= Marion E. Watson =

American radio broadcaster (1922–2020)

Marion English Watson (April 26, 1922 – March 28, 2020) was a radio host and executive from Minnesota.

Watson began her career in radio as a student at the University of Minnesota, working at station KUOM. Watson served in the United States Army as a code breaker. She later returned to the University of Minnesota, where she taught speech. In 1969, Watson became the station manager of KUOM, a role she held until 1988. Throughout her time as station manager, and later as KUOM's development director, Watson promoted programs for women and people of color, as well as programs covering environmental issues. Watson was also a civil rights activist, and held positions with the League of Women Voters of Minnesota, the Minnesota Council for Civil and Human Rights, the Minnesota Pollution Control Agency, and the Minnesota Indian Affairs Council.
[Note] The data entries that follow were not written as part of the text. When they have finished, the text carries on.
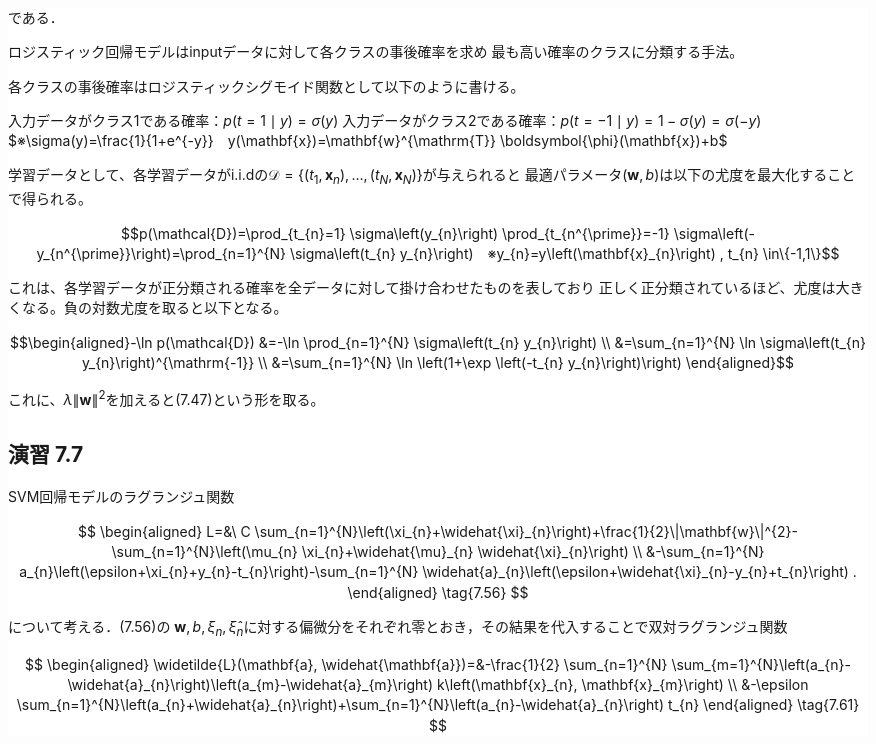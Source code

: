 である．

</div>

ロジスティック回帰モデルはinputデータに対して各クラスの事後確率を求め
最も高い確率のクラスに分類する手法。

各クラスの事後確率はロジスティックシグモイド関数として以下のように書ける。

入力データがクラス1である確率：$p(t=1 \mid y)=\sigma(y)$
入力データがクラス2である確率：$p(t=-1 \mid y)=1-\sigma(y)=\sigma(-y)$
$※\sigma(y)=\frac{1}{1+e^{-y}}　y(\mathbf{x})=\mathbf{w}^{\mathrm{T}} \boldsymbol{\phi}(\mathbf{x})+b$

学習データとして、各学習データがi.i.dの$\mathcal{D}=\left\{\left(t_{1}, \mathbf{x}_{n}\right), \ldots,\left(t_{N}, \mathbf{x}_{N}\right)\right\}$が与えられると
最適パラメータ($\mathbf{w},b$)は以下の尤度を最大化することで得られる。

$$p(\mathcal{D})=\prod_{t_{n}=1} \sigma\left(y_{n}\right) \prod_{t_{n^{\prime}}=-1} \sigma\left(-y_{n^{\prime}}\right)=\prod_{n=1}^{N} \sigma\left(t_{n} y_{n}\right)　※y_{n}=y\left(\mathbf{x}_{n}\right) , t_{n} \in\{-1,1\}$$

これは、各学習データが正分類される確率を全データに対して掛け合わせたものを表しており
正しく正分類されているほど、尤度は大きくなる。負の対数尤度を取ると以下となる。

$$\begin{aligned}-\ln p(\mathcal{D}) &=-\ln \prod_{n=1}^{N} \sigma\left(t_{n} y_{n}\right) \\ &=\sum_{n=1}^{N} \ln \sigma\left(t_{n} y_{n}\right)^{\mathrm{-1}}  \\ &=\sum_{n=1}^{N} \ln \left(1+\exp \left(-t_{n} y_{n}\right)\right) \end{aligned}$$

これに、$\lambda\|\mathbf{w}\|^{2}$を加えると(7.47)という形を取る。


## 演習 7.7
<div class="panel-primary">

SVM回帰モデルのラグランジュ関数

$$
\begin{aligned}
L=&\ C \sum_{n=1}^{N}\left(\xi_{n}+\widehat{\xi}_{n}\right)+\frac{1}{2}\|\mathbf{w}\|^{2}-\sum_{n=1}^{N}\left(\mu_{n} \xi_{n}+\widehat{\mu}_{n} \widehat{\xi}_{n}\right) \\
&-\sum_{n=1}^{N} a_{n}\left(\epsilon+\xi_{n}+y_{n}-t_{n}\right)-\sum_{n=1}^{N} \widehat{a}_{n}\left(\epsilon+\widehat{\xi}_{n}-y_{n}+t_{n}\right) .
\end{aligned} \tag{7.56}
$$

について考える．$(7.56)$の $\mathbf{w}, b, \xi_{n}, \widehat{\xi}_{n}$に対する偏微分をそれぞれ零とおき，その結果を代入することで双対ラグランジュ関数

$$
\begin{aligned}
\widetilde{L}(\mathbf{a}, \widehat{\mathbf{a}})=&-\frac{1}{2} \sum_{n=1}^{N} \sum_{m=1}^{N}\left(a_{n}-\widehat{a}_{n}\right)\left(a_{m}-\widehat{a}_{m}\right) k\left(\mathbf{x}_{n}, \mathbf{x}_{m}\right) \\ &-\epsilon \sum_{n=1}^{N}\left(a_{n}+\widehat{a}_{n}\right)+\sum_{n=1}^{N}\left(a_{n}-\widehat{a}_{n}\right) t_{n}
\end{aligned} \tag{7.61}
$$

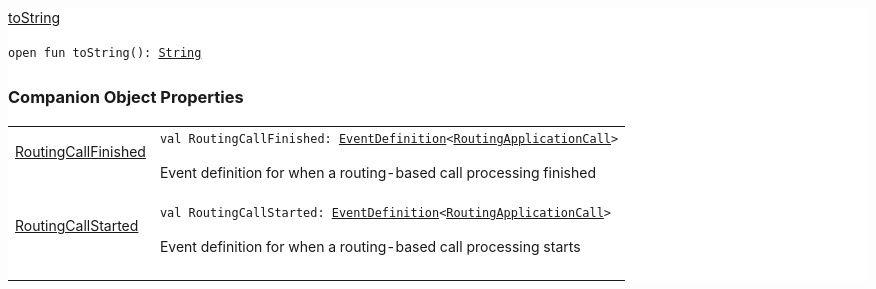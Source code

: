 <a href="../-route/to-string.html">toString</a>


</td>
<td markdown="1">
<div class="signature"><code><span class="keyword">open</span> <span class="keyword">fun </span><span class="identifier">toString</span><span class="symbol">(</span><span class="symbol">)</span><span class="symbol">: </span><a href="https://kotlinlang.org/api/latest/jvm/stdlib/kotlin/-string/index.html"><span class="identifier">String</span></a></code></div>

</td>
</tr>
</tbody>
</table>

### Companion Object Properties

<table class="api-docs-table">
<tbody>
<tr>
<td markdown="1">

<a href="-routing-call-finished.html">RoutingCallFinished</a>


</td>
<td markdown="1">
<div class="signature"><code><span class="keyword">val </span><span class="identifier">RoutingCallFinished</span><span class="symbol">: </span><a href="../../io.ktor.application/-event-definition/index.html"><span class="identifier">EventDefinition</span></a><span class="symbol">&lt;</span><a href="../-routing-application-call/index.html"><span class="identifier">RoutingApplicationCall</span></a><span class="symbol">&gt;</span></code></div>

Event definition for when a routing-based call processing finished


</td>
</tr>
<tr>
<td markdown="1">

<a href="-routing-call-started.html">RoutingCallStarted</a>


</td>
<td markdown="1">
<div class="signature"><code><span class="keyword">val </span><span class="identifier">RoutingCallStarted</span><span class="symbol">: </span><a href="../../io.ktor.application/-event-definition/index.html"><span class="identifier">EventDefinition</span></a><span class="symbol">&lt;</span><a href="../-routing-application-call/index.html"><span class="identifier">RoutingApplicationCall</span></a><span class="symbol">&gt;</span></code></div>

Event definition for when a routing-based call processing starts


</td>
</tr>
<tr>
<td markdown="1">
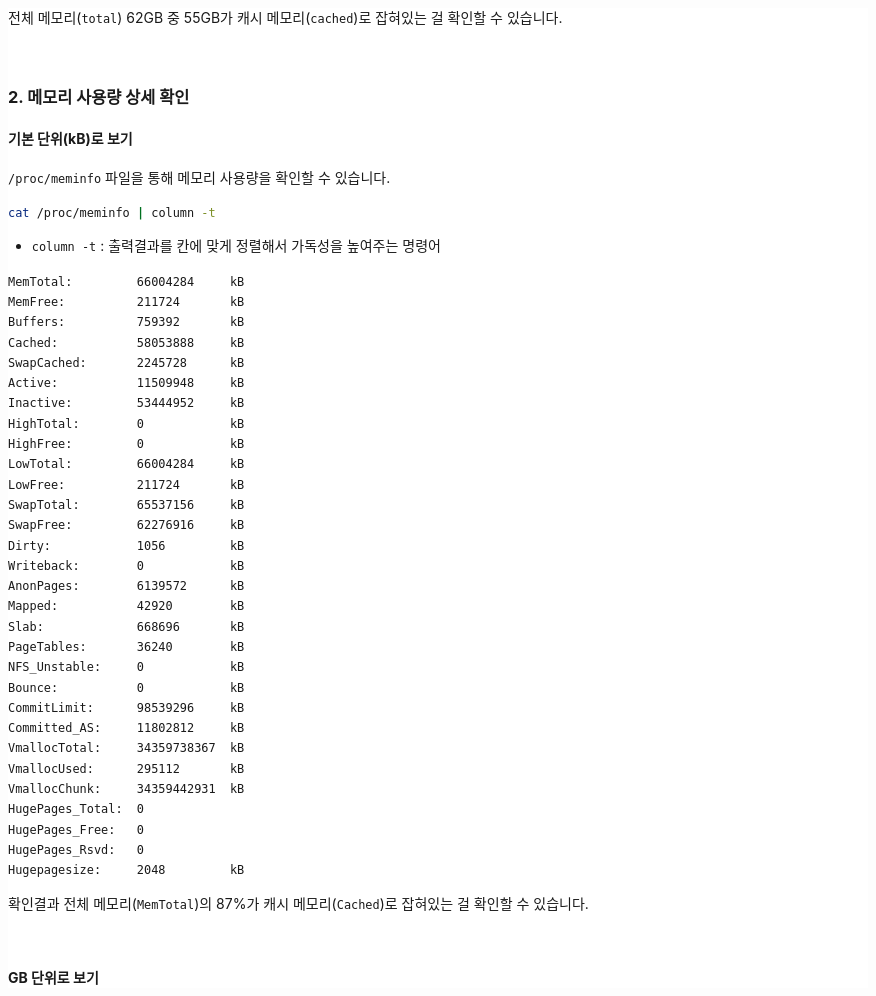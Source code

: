 전체 메모리(`total`) 62GB 중 55GB가 캐시 메모리(`cached`)로 잡혀있는 걸 확인할 수 있습니다.

&nbsp;

### 2. 메모리 사용량 상세 확인

#### 기본 단위(kB)로 보기

`/proc/meminfo` 파일을 통해 메모리 사용량을 확인할 수 있습니다.

```bash
cat /proc/meminfo | column -t
```

- `column -t` : 출력결과를 칸에 맞게 정렬해서 가독성을 높여주는 명령어

```bash
MemTotal:         66004284     kB
MemFree:          211724       kB
Buffers:          759392       kB
Cached:           58053888     kB
SwapCached:       2245728      kB
Active:           11509948     kB
Inactive:         53444952     kB
HighTotal:        0            kB
HighFree:         0            kB
LowTotal:         66004284     kB
LowFree:          211724       kB
SwapTotal:        65537156     kB
SwapFree:         62276916     kB
Dirty:            1056         kB
Writeback:        0            kB
AnonPages:        6139572      kB
Mapped:           42920        kB
Slab:             668696       kB
PageTables:       36240        kB
NFS_Unstable:     0            kB
Bounce:           0            kB
CommitLimit:      98539296     kB
Committed_AS:     11802812     kB
VmallocTotal:     34359738367  kB
VmallocUsed:      295112       kB
VmallocChunk:     34359442931  kB
HugePages_Total:  0
HugePages_Free:   0
HugePages_Rsvd:   0
Hugepagesize:     2048         kB
```

확인결과 전체 메모리(`MemTotal`)의 87%가 캐시 메모리(`Cached`)로 잡혀있는 걸 확인할 수 있습니다.

&nbsp;

#### GB 단위로 보기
One of Watson's most prominent radio programs produced at KUOM was titled Science Lives: Women and Minorities in the Sciences, and was intended to encourage people with backgrounds underrepresented in the sciences to pursue STEM careers. The series included interviews with and profiles of prominent individuals in science fields, such as astronaut Mae Jemison, and was distributed by NPR to a nationwide audience. Watson was inducted into the Minnesota Broadcasters Hall of Fame by the Pavek Museum of Broadcasting in 2008.